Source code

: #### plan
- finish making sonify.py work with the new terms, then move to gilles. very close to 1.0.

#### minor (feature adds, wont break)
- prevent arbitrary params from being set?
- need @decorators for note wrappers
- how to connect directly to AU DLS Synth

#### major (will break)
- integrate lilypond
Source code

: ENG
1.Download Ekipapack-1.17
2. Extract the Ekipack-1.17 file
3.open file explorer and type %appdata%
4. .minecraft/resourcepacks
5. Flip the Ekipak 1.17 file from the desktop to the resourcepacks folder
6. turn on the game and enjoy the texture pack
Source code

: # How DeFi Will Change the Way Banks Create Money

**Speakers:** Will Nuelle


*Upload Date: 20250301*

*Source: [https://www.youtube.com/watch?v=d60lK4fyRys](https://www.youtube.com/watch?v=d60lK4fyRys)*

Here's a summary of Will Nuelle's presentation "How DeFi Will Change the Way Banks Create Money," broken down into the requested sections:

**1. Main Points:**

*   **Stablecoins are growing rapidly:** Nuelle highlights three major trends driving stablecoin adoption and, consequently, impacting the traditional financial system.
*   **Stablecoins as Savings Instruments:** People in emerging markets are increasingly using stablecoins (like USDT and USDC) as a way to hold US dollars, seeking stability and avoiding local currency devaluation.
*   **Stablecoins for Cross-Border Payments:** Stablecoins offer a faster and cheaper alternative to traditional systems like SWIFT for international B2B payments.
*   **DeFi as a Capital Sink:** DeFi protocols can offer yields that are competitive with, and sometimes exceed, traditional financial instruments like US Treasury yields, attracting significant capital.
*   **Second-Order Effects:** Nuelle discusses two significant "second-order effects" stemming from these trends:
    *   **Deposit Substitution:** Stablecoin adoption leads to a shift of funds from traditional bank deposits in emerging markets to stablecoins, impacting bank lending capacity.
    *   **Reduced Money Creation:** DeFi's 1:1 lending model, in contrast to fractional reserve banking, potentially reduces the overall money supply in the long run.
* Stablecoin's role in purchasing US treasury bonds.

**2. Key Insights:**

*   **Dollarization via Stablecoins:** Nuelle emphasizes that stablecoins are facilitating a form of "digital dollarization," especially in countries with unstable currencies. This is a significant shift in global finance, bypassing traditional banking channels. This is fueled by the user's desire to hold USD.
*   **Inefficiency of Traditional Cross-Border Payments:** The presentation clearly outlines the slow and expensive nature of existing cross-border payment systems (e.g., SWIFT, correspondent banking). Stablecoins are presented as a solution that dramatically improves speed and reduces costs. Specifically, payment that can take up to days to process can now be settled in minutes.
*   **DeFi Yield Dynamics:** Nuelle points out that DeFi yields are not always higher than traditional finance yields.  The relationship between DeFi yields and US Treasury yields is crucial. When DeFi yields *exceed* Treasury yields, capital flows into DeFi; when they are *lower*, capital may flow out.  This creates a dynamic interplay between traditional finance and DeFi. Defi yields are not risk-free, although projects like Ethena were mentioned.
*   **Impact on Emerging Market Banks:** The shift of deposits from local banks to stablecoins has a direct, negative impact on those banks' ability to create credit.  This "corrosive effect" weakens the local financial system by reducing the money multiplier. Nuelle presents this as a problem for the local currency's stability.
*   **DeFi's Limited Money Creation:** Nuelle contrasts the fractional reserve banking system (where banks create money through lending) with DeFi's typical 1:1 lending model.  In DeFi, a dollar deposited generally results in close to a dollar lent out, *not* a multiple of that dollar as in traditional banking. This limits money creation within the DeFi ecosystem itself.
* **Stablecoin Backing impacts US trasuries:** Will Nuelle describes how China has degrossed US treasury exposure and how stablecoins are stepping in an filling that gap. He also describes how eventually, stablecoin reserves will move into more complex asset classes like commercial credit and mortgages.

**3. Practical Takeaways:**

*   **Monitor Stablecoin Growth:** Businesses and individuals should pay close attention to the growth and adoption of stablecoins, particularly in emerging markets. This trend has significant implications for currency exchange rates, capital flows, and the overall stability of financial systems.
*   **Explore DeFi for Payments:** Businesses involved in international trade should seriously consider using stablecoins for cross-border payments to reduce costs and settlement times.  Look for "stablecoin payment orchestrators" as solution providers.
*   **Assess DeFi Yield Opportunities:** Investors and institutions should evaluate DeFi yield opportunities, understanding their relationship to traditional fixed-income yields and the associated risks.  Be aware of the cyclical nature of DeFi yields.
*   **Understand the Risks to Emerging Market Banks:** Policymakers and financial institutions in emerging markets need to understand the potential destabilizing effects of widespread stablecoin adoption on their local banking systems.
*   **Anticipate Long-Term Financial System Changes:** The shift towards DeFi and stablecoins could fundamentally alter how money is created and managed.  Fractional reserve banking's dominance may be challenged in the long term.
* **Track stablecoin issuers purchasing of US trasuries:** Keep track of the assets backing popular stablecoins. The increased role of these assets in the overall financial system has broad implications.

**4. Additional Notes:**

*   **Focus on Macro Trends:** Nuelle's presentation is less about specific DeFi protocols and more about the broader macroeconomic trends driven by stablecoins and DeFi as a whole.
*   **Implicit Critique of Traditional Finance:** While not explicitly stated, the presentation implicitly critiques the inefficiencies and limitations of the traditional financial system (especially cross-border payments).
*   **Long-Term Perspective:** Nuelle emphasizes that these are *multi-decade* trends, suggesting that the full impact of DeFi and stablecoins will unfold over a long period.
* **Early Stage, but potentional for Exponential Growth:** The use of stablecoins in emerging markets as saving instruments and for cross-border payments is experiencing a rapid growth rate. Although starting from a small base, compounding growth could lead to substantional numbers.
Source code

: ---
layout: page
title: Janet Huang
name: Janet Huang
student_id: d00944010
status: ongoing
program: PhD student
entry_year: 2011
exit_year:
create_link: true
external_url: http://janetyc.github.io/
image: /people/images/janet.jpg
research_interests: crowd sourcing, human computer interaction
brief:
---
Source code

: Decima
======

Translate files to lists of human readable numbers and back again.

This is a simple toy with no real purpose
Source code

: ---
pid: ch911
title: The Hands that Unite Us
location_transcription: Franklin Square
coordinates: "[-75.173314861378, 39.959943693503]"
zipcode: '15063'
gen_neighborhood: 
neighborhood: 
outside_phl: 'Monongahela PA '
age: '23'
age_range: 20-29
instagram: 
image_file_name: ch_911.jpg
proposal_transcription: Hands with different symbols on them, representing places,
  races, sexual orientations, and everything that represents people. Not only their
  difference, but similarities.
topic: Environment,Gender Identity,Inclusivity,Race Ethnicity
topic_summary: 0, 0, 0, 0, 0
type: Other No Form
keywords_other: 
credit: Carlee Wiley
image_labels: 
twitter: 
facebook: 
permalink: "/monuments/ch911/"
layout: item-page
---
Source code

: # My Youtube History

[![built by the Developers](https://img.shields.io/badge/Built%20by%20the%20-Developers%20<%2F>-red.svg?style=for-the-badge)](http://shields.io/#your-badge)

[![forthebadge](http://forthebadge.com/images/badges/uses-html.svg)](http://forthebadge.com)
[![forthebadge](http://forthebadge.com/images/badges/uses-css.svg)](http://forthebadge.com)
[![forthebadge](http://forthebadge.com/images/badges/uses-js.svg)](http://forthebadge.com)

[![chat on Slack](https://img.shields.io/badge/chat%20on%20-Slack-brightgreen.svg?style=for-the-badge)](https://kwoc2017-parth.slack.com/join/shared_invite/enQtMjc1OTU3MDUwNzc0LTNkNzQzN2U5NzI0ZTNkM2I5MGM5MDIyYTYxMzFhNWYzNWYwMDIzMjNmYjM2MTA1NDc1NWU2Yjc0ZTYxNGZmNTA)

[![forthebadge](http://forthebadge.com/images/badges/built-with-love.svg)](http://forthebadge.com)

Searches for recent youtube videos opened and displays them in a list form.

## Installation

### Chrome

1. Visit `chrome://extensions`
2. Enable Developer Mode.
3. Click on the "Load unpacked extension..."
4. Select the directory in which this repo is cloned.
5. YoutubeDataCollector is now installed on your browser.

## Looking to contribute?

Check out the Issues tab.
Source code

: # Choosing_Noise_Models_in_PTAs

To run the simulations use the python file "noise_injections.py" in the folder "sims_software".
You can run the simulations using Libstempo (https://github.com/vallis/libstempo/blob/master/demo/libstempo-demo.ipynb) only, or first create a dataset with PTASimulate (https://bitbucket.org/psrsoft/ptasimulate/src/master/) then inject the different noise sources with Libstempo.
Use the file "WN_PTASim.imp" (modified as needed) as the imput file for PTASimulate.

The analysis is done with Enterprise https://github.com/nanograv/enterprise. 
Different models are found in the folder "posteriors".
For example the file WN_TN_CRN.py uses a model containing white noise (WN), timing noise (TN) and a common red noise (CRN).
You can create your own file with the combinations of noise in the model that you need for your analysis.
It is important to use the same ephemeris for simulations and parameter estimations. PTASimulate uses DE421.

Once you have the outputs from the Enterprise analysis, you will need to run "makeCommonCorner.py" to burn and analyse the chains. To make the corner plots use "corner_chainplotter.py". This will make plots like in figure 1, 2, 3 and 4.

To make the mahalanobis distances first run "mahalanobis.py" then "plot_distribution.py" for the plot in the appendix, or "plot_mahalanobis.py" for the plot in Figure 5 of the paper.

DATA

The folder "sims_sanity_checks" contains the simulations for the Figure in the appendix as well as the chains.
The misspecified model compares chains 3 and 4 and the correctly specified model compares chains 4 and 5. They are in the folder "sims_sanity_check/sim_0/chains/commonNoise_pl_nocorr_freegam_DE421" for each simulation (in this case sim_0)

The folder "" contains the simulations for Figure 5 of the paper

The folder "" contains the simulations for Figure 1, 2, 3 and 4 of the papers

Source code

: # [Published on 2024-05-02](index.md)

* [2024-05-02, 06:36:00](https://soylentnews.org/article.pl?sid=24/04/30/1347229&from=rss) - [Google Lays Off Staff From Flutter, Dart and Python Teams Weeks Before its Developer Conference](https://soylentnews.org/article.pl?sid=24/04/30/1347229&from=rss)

## EXERCISE
Every line from the start of the material above through the line that contains "4. .minecraft/resourcepacks" must be written out exactly, with both ends included.

## RESULT OF THIS TASK
Source code

: #### plan
- finish making sonify.py work with the new terms, then move to gilles. very close to 1.0.

#### minor (feature adds, wont break)
- prevent arbitrary params from being set?
- need @decorators for note wrappers
- how to connect directly to AU DLS Synth

#### major (will break)
- integrate lilypond
Source code

: ENG
1.Download Ekipapack-1.17
2. Extract the Ekipack-1.17 file
3.open file explorer and type %appdata%
4. .minecraft/resourcepacks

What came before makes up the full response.